On the eighteenth of October, I went to the College of Arts and Sciences office on the eighth floor of Cathedral and changed my major to History. I then walked to Thackeray and withdrew from my Assembly Language course. Boy, did that feel good!

Then I called Mom from William Pitt Union to tell her my good news. She was completely quiet for a good ten seconds.

“What are you gonna do with a degree in history?,” she asked with shock in her voice.

“I don’t know yet, Mom, I don’t know. But I do know that I’ll graduate if I major in something I love.”

“All right, are you sure?,” Mom asked more directly. She already knew I was.

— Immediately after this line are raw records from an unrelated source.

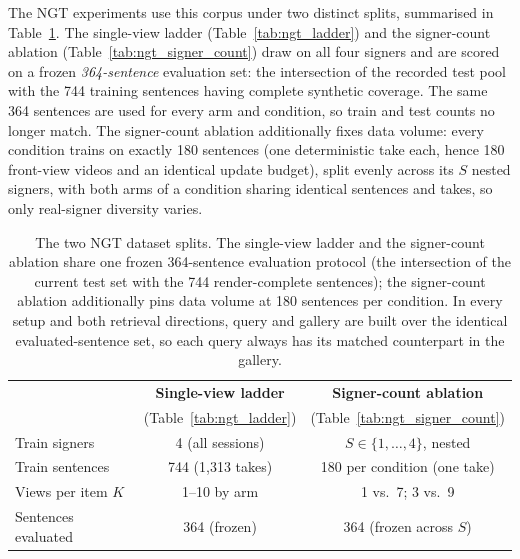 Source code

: The NGT experiments use this corpus under two distinct splits, summarised
in Table~\ref{tab:ngt_setups}. The single-view ladder
(Table~\ref{tab:ngt_ladder}) and the signer-count
ablation (Table~\ref{tab:ngt_signer_count}) draw on all four
signers and are scored on a frozen \emph{364-sentence} evaluation set:
the intersection of the recorded test pool with the 744 training sentences
having complete synthetic coverage. The same 364 sentences are
used for every arm and condition, so train and test counts no longer
match. 
The signer-count ablation additionally fixes data
volume: every condition trains on exactly 180 sentences (one deterministic
take each, hence 180 front-view videos and an identical update budget),
split evenly across its $S$ nested signers, with both arms of a condition
sharing identical sentences and takes, so only real-signer diversity
varies.
\begin{table}[t]
\centering
\footnotesize
\setlength{\tabcolsep}{4pt}
\begin{tabular}{lcc}
\toprule
 & \textbf{Single-view ladder} & \textbf{Signer-count ablation} \\
 & (Table~\ref{tab:ngt_ladder}) & (Table~\ref{tab:ngt_signer_count}) \\
\midrule
Train signers & 4 (all sessions) & $S\in\{1,\ldots,4\}$, nested \\
Train sentences & 744 (1{,}313 takes) & 180 per condition (one take) \\
Views per item $K$ & 1--10 by arm & 1 vs.\ 7; 3 vs.\ 9 \\
Sentences evaluated & 364 (frozen) & 364 (frozen across $S$) \\
\bottomrule
\end{tabular}
\caption{The two NGT dataset splits. The single-view ladder and the
signer-count ablation
share one frozen 364-sentence evaluation protocol (the intersection of the
current test set with the 744 render-complete sentences); the signer-count
ablation additionally pins data volume at 180 sentences per condition. In
every setup and both retrieval directions, query and gallery are built
over the identical evaluated-sentence set, so each query always has its
matched counterpart in the gallery.}
\label{tab:ngt_setups}
\end{table}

Choices Picture. Source: http://collegejolt.com

Choices Picture. Source: http://collegejolt.com

Looking back, it was probably the best academic decision I made while I was an undergrad at Pitt. My mood, my approach to life, my thinking of the future, all changed that semester. I could’ve easily majored in English writing or Psychology, given the way I see myself now.

But that’s what made majoring in History a wonderful experience. Studying history involved multiple disciplines for me. A great knowledge of history was much more than dates, names and events. It was about understanding the human condition, our attempts at greatness, our exhibition of behaviors that would be considered savage by savages. The ability to write about and analyze critical issues in American and other histories, including apartheid and slavery in South Africa, Latin American revolutions, and the resegregation of Pittsburgh Public Schools through magnet schools. Not to mention looking at the writings of other historians and other scholars in other fields. Most of all, I learned a lot about myself in the process of following a part of my passion.

Still, there were and are practical issues in pursuing a major that doesn’t have a direct relationship to jobs on the job market. I didn’t want to teach high school, and I needed to go to grad school if I wanted to be a professor or scholar. Having come through on the other side, I can say that I learned how to have fun while learning again. That’s what undergrad is for, after all, as the average student changes their major three times in five years. If I had figured out how I was a writer first and a historian second, I would’ve done something different for my master’s degree. But with my major in history, I wouldn’t change a thing.

It’s after finishing my history degree at Pitt in ’91 where, looking back, I’d make a few changes. A master’s degree in education or psychology — not so bad. A PhD in education policy & foundations would’ve likely been a better choice in terms of making my career transitions smoother. I would’ve figured out that I wanted to write Boy @ The Window much sooner than the end of ’02. This is what makes life interesting, though. So many twists and turns, so many times to embrace change, especially if it is for the better.